Reasons for Designation
Architectural interest:
* the building is a well-designed Gothic church by known architects, and its two phases have resulted in a building which is attractive in the variety of its massing and asymmetric articulation;
* the church is richly furnished with stained glass and fixtures and fittings supplied by firms that are amongst the best regarded ecclesiastical architectural outfitters of the late C19 and early C20, indicating a dedicated and wealthy congregation;
Historic interest:
* it illustrates the need for a new place of worship to meet the spiritual requirements of a community formed through growing industrialisation and urbanisation in the late C19.
History
Following the coming of the railway to Olton in 1869, the small rural settlement grew rapidly and it expanded into an affluent Birmingham suburb. Many of Olton’s new inhabitants worshipped at St Mary’s church in Acocks Green. Arthur Butler, a curate at St Mary’s saw the need for Olton to have its own church, and was instrumental in the establishment of St Margaret’s. Butler became the first vicar of St Margaret’s, a position that he held from 1880 until 1922. The original vicarage and land for the church were supplied by the Birmingham shoemaker and local property developer James Kent (d. 1903) and a Mr J W Williams.
St Margaret’s was by design built in two stages with expansion in mind. The first phase was constructed in 1879 to designs by John George Bland (1820-1898) of Bland and Cossins, the builders were Bromwich and Foster of Rugby. This first church consisted of an aisled chancel and vestry and could seat around 200 of the 800 people resident in Olton in 1880. The glazing was by Mr S Bourne of Birmingham and hot water central heating system by Messers Hassell and Singleton of Birmingham. The church cost about £2300, with many of the furnishings given as gifts from individuals. It was consecrated by the Bishop of Worcester on the 14th of December 1880.

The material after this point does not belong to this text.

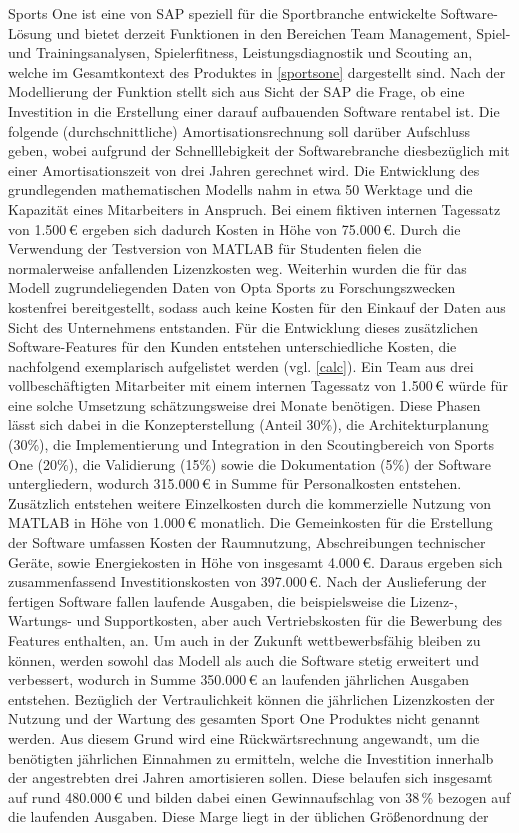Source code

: Sports One ist eine von SAP speziell für die Sportbranche entwickelte Software-Lösung und bietet derzeit Funktionen in den Bereichen Team Management, Spiel- und Trainingsanalysen, Spielerfitness, Leistungsdiagnostik und Scouting an, welche im Gesamtkontext des Produktes in \vref{sportsone} dargestellt sind. Nach der Modellierung der Funktion stellt sich aus Sicht der SAP die Frage, ob eine Investition in die Erstellung einer darauf aufbauenden Software rentabel ist. Die folgende (durchschnittliche) Amortisationsrechnung soll darüber Aufschluss geben, wobei aufgrund der Schnelllebigkeit der Softwarebranche diesbezüglich mit einer Amortisationszeit von drei Jahren gerechnet wird. Die Entwicklung des grundlegenden mathematischen Modells nahm in etwa 50 Werktage und die Kapazität eines Mitarbeiters in Anspruch. Bei einem fiktiven internen Tagessatz von \textsf{1.500\,\euro} ergeben sich dadurch Kosten in Höhe von \textsf{75.000\,\euro}. Durch die Verwendung der Testversion von MATLAB für Studenten fielen die normalerweise anfallenden Lizenzkosten weg. Weiterhin wurden die für das Modell zugrundeliegenden Daten von Opta Sports zu Forschungszwecken kostenfrei bereitgestellt, sodass auch keine Kosten für den Einkauf der Daten aus Sicht des Unternehmens entstanden. Für die Entwicklung dieses zusätzlichen Software-Features für den Kunden entstehen unterschiedliche Kosten, die nachfolgend exemplarisch aufgelistet werden (vgl. \vref{calc}). Ein Team aus drei vollbeschäftigten Mitarbeiter mit einem internen Tagessatz von \textsf{1.500\,\euro} würde für eine solche Umsetzung schätzungsweise drei Monate benötigen. Diese Phasen lässt sich dabei in die Konzepterstellung (Anteil 30\%), die Architekturplanung (30\%), die Implementierung und Integration in den Scoutingbereich von Sports One (20\%), die Validierung (15\%) sowie die Dokumentation (5\%) der Software untergliedern, wodurch \textsf{315.000\,\euro} in Summe für Personalkosten entstehen. Zusätzlich entstehen weitere Einzelkosten durch die kommerzielle Nutzung von MATLAB in Höhe von \textsf{1.000\,\euro} monatlich. Die Gemeinkosten für die Erstellung der Software umfassen Kosten der Raumnutzung, Abschreibungen technischer Geräte, sowie Energiekosten in Höhe von insgesamt \textsf{4.000\,\euro}. Daraus ergeben sich zusammenfassend Investitionskosten von \textsf{397.000\,\euro}. Nach der Auslieferung der fertigen Software fallen laufende Ausgaben, die beispielsweise die Lizenz-, Wartungs- und Supportkosten, aber auch Vertriebskosten für die Bewerbung des Features enthalten, an. Um auch in der Zukunft wettbewerbsfähig bleiben zu können, werden sowohl das Modell als auch die Software stetig erweitert und verbessert, wodurch in Summe \textsf{350.000\,\euro} an laufenden jährlichen Ausgaben entstehen. Bezüglich der Vertraulichkeit können die jährlichen Lizenzkosten der Nutzung und der Wartung des gesamten Sport One Produktes nicht genannt werden. Aus diesem Grund wird eine Rückwärtsrechnung angewandt, um die benötigten jährlichen Einnahmen zu ermitteln, welche die Investition innerhalb der angestrebten drei Jahren amortisieren sollen. Diese belaufen sich insgesamt auf rund \textsf{480.000\,\euro} und bilden dabei einen Gewinnaufschlag von \textsf{38\,\%} bezogen auf die laufenden Ausgaben. Diese Marge liegt in der üblichen Größenordnung der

In 1895-6 the church was extended with a new nave and transepts by the architect Benjamin Corser (1840-1918), in this scheme the old church was incorporated as the chancel of the new. Corser worshipped at St Margaret’s and he designed many of the fixtures and fittings added throughout the end of the C19 and early C20. Bridgemans of Lichfield, ecclesiastical sculptors, carried out a lot of the carved work, including the alabaster pulpit and chancel screen. The pulpit features a central figure of St Margaret, and the dragon from the story of her martyrdom can be found as a motif in decorations around the church. The new parts of the building were consecrated by the Bishop of Worcester on 19 February 1898, when the pews for the aisles had arrived. The large hall to the south (not included in this List entry) was added in 1971.
Details
A church of 1879 by John George Bland (1820-1898), greatly extended in 1896 by Benjamin Corser (1840-1918).
MATERIALS: walls are sandstone blocks brought to course; in ashlar to the older nave and northern transepts, rock-faced to the rest. Windows, dressings, details and copings are in Bath stone. The roof covering is clay tile.

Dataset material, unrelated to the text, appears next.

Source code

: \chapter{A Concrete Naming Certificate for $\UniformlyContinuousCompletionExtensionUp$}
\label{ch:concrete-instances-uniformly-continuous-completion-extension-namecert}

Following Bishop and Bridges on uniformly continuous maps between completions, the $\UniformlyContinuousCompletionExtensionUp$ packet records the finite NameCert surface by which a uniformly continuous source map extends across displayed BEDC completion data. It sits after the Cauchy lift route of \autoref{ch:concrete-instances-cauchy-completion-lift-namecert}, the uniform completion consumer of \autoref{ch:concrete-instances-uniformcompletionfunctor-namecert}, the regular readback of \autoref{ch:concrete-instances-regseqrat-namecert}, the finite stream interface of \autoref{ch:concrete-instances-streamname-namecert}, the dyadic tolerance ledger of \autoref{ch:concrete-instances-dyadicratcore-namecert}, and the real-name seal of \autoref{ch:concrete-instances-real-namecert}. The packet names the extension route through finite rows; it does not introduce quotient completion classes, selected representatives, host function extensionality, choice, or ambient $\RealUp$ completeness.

PLAN: the church is cruciform in plan, orientated south-east / north-west, though for clarity in this assessment it will be referred to as east / west (with the chancel as customary at the east end). The largest element is the nave at the west end of the church, which is rectangular with its shorter ends to east and west. Adjoining to the east of the nave is the chancel, also rectangular, though shorter and narrower than the nave. Both nave and chancel have their own north and south transepts, those of the nave wider than those of the chancel. The south nave transept has a single storey element to its south with a bellcote over it. The southern chancel transept is narrower than its northern counterpart, which allows a small porch to the east then continuation of the chancel roof in a catslide east of the porch. West of the transepts are north and south aisles running the length of the nave.
EXTERIOR: roofs over the nave, chancel, porches and transepts are pitched with the aisle roofs mono-pitched to the nave walls. The south slope of the chancel roof is extended in a catslide covering the vestry, with this catslide in turn partially covered by the pitched roof to the south porch. The nave, chancel and transept roofs have slightly raised parapets to their gables under coping stones. A stone chimney stack for the vestry rises through the south slope of the roof of the chancel. All gable ends have Bath stone kneelers, and the gables of nave and transepts (except for the narrower, south chancel transept) have platbands. The nave transept gables have cinquefoil niches between the platbands, while there is a double lancet niche in the north chancel transept gable. There are pinnacles at the apices of all the gables: the nave and chancel have Celtic crosses, the nave transepts have fleur-de-lys, and the chancel transepts Latin crosses.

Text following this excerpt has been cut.